彼女は斎藤昇が斎藤輝彦と同じ道を歩んで一生苦しむことは望んでいなかったが、岡本茜以外にも、息子に良い娘を紹介することはできるはずだった。
息子はあれほど優秀なのだから、岡本茜が結婚を急ぐのなら、それは岡本茜の損失だ。彼女は断言できる。息子が結婚したいと思えば、世の中には喜んで嫁ぐ良い娘がたくさんいる。何を焦る必要があるのか?
岡本茜が人気があるなら、息子だって引く手数多ではないか?
そう考えが整理できると、野村涼子は気持ちよく背もたれに寄りかかった。「お腹が空いたわ。何か食べるものある?早く出してちょうだい」
橋本奈奈は首を上に向け、手で首を支えながら、ますます憂鬱になっていった。
この野村おばさんは一体何なのだろう。心理カウンセラーのように質問を山ほどした後で、報酬も払わず、今度は食事の世話までさせようとしている。これは野村おばさんの息子を誘惑した報いなのだろうか?

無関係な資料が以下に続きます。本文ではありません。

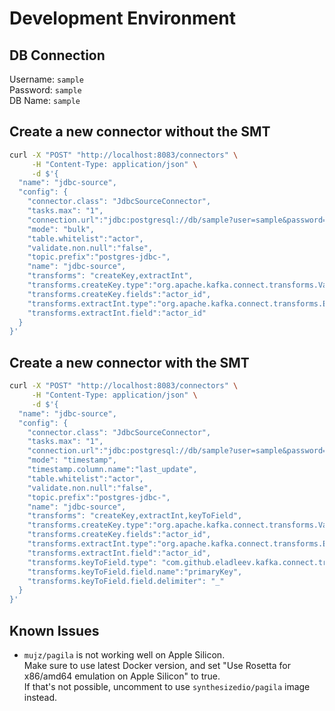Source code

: # Development Environment

## DB Connection
Username: `sample`  
Password: `sample`  
DB Name: `sample`

## Create a new connector without the SMT
```bash
curl -X "POST" "http://localhost:8083/connectors" \
     -H "Content-Type: application/json" \
     -d $'{
  "name": "jdbc-source",
  "config": {
    "connector.class": "JdbcSourceConnector",
    "tasks.max": "1",
    "connection.url":"jdbc:postgresql://db/sample?user=sample&password=sample",
    "mode": "bulk",
    "table.whitelist":"actor",
    "validate.non.null":"false",
    "topic.prefix":"postgres-jdbc-",
    "name": "jdbc-source",
    "transforms": "createKey,extractInt",
    "transforms.createKey.type":"org.apache.kafka.connect.transforms.ValueToKey",
    "transforms.createKey.fields":"actor_id",
    "transforms.extractInt.type":"org.apache.kafka.connect.transforms.ExtractField$Key",
    "transforms.extractInt.field":"actor_id"
  }
}'
```

## Create a new connector with the SMT
```bash
curl -X "POST" "http://localhost:8083/connectors" \
     -H "Content-Type: application/json" \
     -d $'{
  "name": "jdbc-source",
  "config": {
    "connector.class": "JdbcSourceConnector",
    "tasks.max": "1",
    "connection.url":"jdbc:postgresql://db/sample?user=sample&password=sample",
    "mode": "timestamp",
    "timestamp.column.name":"last_update",
    "table.whitelist":"actor",
    "validate.non.null":"false",
    "topic.prefix":"postgres-jdbc-",
    "name": "jdbc-source",
    "transforms": "createKey,extractInt,keyToField",
    "transforms.createKey.type":"org.apache.kafka.connect.transforms.ValueToKey",
    "transforms.createKey.fields":"actor_id",
    "transforms.extractInt.type":"org.apache.kafka.connect.transforms.ExtractField$Key",
    "transforms.extractInt.field":"actor_id",
    "transforms.keyToField.type": "com.github.eladleev.kafka.connect.transform.keytofield.KeyToFieldTransform",
    "transforms.keyToField.field.name":"primaryKey",
    "transforms.keyToField.field.delimiter": "_"
  }
}'
```

## Known Issues
* `mujz/pagila` is not working well on Apple Silicon.  
Make sure to use latest Docker version, and set "Use Rosetta for x86/amd64 emulation on Apple Silicon" to true.  
If that's not possible, uncomment to use `synthesizedio/pagila` image instead.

たった一時間前に人の息子を誘惑することに頷いたばかりなのに、この報いは来るのが早すぎではないか?
橋本奈奈は密かに深呼吸をして、仕方なく野村涼子の世話を続けた。
「お粥しかないの?」野村涼子は口を尖らせ、不満そうな表情を浮かべた。
「野村おばさん、斎藤家には何でもあるはずですから、運転手さんに送ってもらって、好きなものを食べに帰られては?」
「まあいいわ、郷に入っては郷に従えってね。お粥でもお粥で」野村涼子は橋本奈奈から白いお粥を受け取って飲み始めた。お粥は少し薄めだったが、とても濃厚で、特に上層の米のとろみのある部分を飲むと、胃に優しくて心地よかった。「まあまあね」
「ふふ」もちろんまあまあよ。これは斎藤お兄さんの腕前なのに、野村おばさんは自分の息子が作ったとは気付かないのね?

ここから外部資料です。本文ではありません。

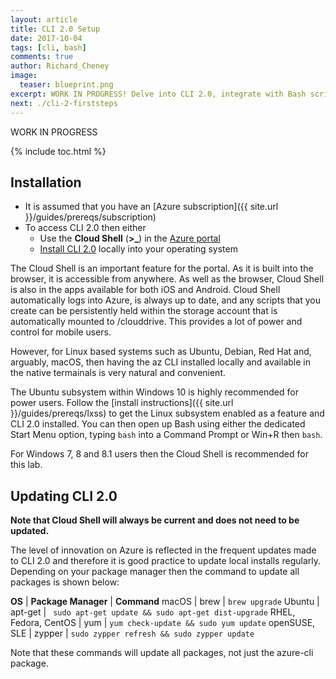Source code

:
 ```yaml
---
layout: article
title: CLI 2.0 Setup
date: 2017-10-04
tags: [cli, bash]
comments: true
author: Richard_Cheney
image:
  teaser: blueprint.png
excerpt: WORK IN PROGRESS! Delve into CLI 2.0, integrate with Bash scripts and unlock the power of the JMESPATH queries. 
next: ./cli-2-firststeps
---
```

WORK IN PROGRESS

{% include toc.html %}

## Installation

* It is assumed that you have an [Azure subscription]({{ site.url }}/guides/prereqs/subscription) 
* To access CLI 2.0 then either
  * Use the **Cloud Shell** (**>_**) in the [Azure portal](https://portal.azure.com)
  * [Install CLI 2.0](https://docs.microsoft.com/en-us/cli/azure/install-azure-cli?view=azure-cli-latest) locally into your operating system

The Cloud Shell is an important feature for the portal.  As it is built into the browser, it is accessible from anywhere. As well as the browser, Cloud Shell is also in the apps available for both iOS and Android.  Cloud Shell automatically logs into Azure, is always up to date, and any scripts that you create can be persistently held within the storage account that is automatically mounted to /clouddrive.  This provides a lot of power and control for mobile users.

However, for Linux based systems such as Ubuntu, Debian, Red Hat and, arguably, macOS, then having the az CLI installed locally and available in the native termainals is very natural and convenient. 

The Ubuntu subsystem within Windows 10 is highly recommended for power users. Follow the [install instructions]({{ site.url }}/guides/prereqs/lxss) to get the Linux subsystem enabled as a feature and CLI 2.0 installed. You can then open up Bash using either the dedicated Start Menu option, typing ```bash``` into a Command Prompt or Win+R then ```bash```. 

For Windows 7, 8 and 8.1 users then the Cloud Shell is recommended for this lab.

## Updating CLI 2.0

**Note that Cloud Shell will always be current and does not need to be updated.**

The level of innovation on Azure is reflected in the frequent updates made to CLI 2.0 and therefore it is good practice to update local installs regularly.  Depending on your package manager then the command to update all packages is shown below:

**OS** | **Package Manager** | **Command**
macOS | brew | ```brew upgrade```
Ubuntu | apt-get | ``` sudo apt-get update && sudo apt-get dist-upgrade```
RHEL, Fedora, CentOS | yum | ```yum check-update && sudo yum update```
openSUSE, SLE | zypper | ```sudo zypper refresh && sudo zypper update```

Note that these commands will update all packages, not just the azure-cli package.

橋本奈奈は知らなかったが、斎藤家全体で、斎藤花子が一度高熱で病気になった時に斎藤昇の作ったお粥を食べた以外は、斎藤旦那様でさえこの幸運に恵まれたことがなく、まして斎藤輝彦と野村涼子に至っては言うまでもなかった。
息子の料理の味を知るどころか、斎藤昇が料理を作れることすら、野村涼子は知らなかった。